Long-term Bitcoin holders are not yet selling their holdings
“Holders who have held bitcoin for seven years or more sold some of their holdings before the end of the previous bull market.” – By @t0_god
Read more 👇https://t.co/CceTJrODF1 pic.twitter.com/SWGBbHnsMC
— CryptoQuant.com (@cryptoquant_com) January 31, 2025
During the 2017 bull run, Bitcoin soared to $20,000, and many long-term holders sold significant amounts. A similar trend was visible in 2021 when Bitcoin crossed $60,000, yet the sell-offs were less intense than in 2017.

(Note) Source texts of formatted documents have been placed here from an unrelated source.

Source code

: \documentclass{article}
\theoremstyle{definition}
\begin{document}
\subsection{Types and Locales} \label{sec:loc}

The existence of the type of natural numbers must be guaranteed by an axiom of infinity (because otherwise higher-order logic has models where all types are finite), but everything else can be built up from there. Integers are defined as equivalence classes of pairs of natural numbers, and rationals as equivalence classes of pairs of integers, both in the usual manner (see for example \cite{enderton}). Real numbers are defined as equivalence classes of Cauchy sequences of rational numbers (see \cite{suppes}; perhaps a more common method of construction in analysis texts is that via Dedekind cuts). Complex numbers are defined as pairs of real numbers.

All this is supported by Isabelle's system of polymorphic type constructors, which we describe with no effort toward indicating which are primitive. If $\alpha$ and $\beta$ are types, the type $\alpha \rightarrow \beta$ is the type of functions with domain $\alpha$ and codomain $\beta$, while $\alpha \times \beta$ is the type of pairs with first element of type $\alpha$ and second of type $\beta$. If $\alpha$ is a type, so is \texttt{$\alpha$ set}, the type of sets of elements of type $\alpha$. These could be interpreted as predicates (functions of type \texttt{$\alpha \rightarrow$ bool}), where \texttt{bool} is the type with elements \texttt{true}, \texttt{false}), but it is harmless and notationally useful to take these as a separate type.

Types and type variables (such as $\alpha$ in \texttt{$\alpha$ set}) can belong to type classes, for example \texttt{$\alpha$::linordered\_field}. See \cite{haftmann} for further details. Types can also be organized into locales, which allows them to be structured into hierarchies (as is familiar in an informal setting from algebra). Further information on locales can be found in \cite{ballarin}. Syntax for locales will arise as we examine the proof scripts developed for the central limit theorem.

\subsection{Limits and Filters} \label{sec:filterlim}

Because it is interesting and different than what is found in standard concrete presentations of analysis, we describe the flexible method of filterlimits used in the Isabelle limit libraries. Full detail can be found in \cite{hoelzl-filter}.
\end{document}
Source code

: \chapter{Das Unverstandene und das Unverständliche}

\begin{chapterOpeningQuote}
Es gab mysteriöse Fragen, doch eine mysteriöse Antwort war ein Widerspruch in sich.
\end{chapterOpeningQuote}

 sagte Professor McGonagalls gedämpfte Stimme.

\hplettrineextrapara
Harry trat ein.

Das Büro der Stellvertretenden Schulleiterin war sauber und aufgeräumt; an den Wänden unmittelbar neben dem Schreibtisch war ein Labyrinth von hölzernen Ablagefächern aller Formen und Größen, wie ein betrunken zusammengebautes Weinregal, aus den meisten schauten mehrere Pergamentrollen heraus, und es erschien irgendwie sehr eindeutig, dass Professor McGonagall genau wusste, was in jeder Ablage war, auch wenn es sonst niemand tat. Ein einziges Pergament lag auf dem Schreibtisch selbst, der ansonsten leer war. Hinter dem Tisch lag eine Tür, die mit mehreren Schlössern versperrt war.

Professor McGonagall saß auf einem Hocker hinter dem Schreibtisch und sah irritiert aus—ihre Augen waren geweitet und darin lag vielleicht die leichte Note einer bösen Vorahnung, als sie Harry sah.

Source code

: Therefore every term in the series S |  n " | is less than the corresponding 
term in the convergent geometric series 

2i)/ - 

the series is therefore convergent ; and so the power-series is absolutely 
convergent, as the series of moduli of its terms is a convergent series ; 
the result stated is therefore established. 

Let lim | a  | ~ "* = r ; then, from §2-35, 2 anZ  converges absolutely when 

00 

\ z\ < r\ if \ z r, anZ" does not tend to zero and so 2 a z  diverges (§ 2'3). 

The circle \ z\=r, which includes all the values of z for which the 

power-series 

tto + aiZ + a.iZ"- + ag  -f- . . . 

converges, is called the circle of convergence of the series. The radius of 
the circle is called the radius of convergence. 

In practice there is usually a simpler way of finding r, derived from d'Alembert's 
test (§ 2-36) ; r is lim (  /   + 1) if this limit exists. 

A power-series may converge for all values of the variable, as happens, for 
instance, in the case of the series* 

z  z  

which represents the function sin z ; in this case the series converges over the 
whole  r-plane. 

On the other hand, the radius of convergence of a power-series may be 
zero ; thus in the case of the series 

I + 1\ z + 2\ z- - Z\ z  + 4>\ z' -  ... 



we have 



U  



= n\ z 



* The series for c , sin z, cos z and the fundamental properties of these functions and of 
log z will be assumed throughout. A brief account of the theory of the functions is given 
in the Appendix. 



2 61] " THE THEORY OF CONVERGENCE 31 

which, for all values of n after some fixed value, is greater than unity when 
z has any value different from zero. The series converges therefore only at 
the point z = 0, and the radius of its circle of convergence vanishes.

Currently, data shows a significant change in behavior, as holders are not rushing to sell despite improving prices. This could suggest increasing confidence in Bitcoin as a long-term investment asset and not just a short-term profit tool.
How This Cycle Compares to Previous Ones
In previous years, Bitcoin’s price swings heavily influenced long-term holder behavior. During the bear market of 2018, most holders avoided selling as prices remained low. Yet when prices rose in 2021, many liquidated parts of their portfolios to lock in profits.
Today’s low sell-off levels indicate a change. Even with Bitcoin showing strength in its recovery, these holders seem focused on the asset’s future potential. This behavior aligns with the growing perception of Bitcoin as a digital store of value.
This shift could also reflect the market’s maturity, as investors are no longer reacting quickly to price volatility but staying focused on long-term trends. Could this behavior suggest that holders are preparing for even greater price surges in the future?
Market Effects and Broader Implications
The decision by long-term holders to keep their coins affects the market in many ways, including by limiting the available supply. When supply decreases, it creates conditions for price stability, and it can also create upward momentum when demand increases.
This holding behavior also sends a signal to institutional investors who view long-term holder actions as an indicator of confidence in Bitcoin. Yet the market remains unpredictable, and a sudden change in economic conditions or regulations could still disrupt this stability.
Bitcoin holders’ decisions are shaping the market by showcasing their commitment, which plays a vital role in its ongoing evolution.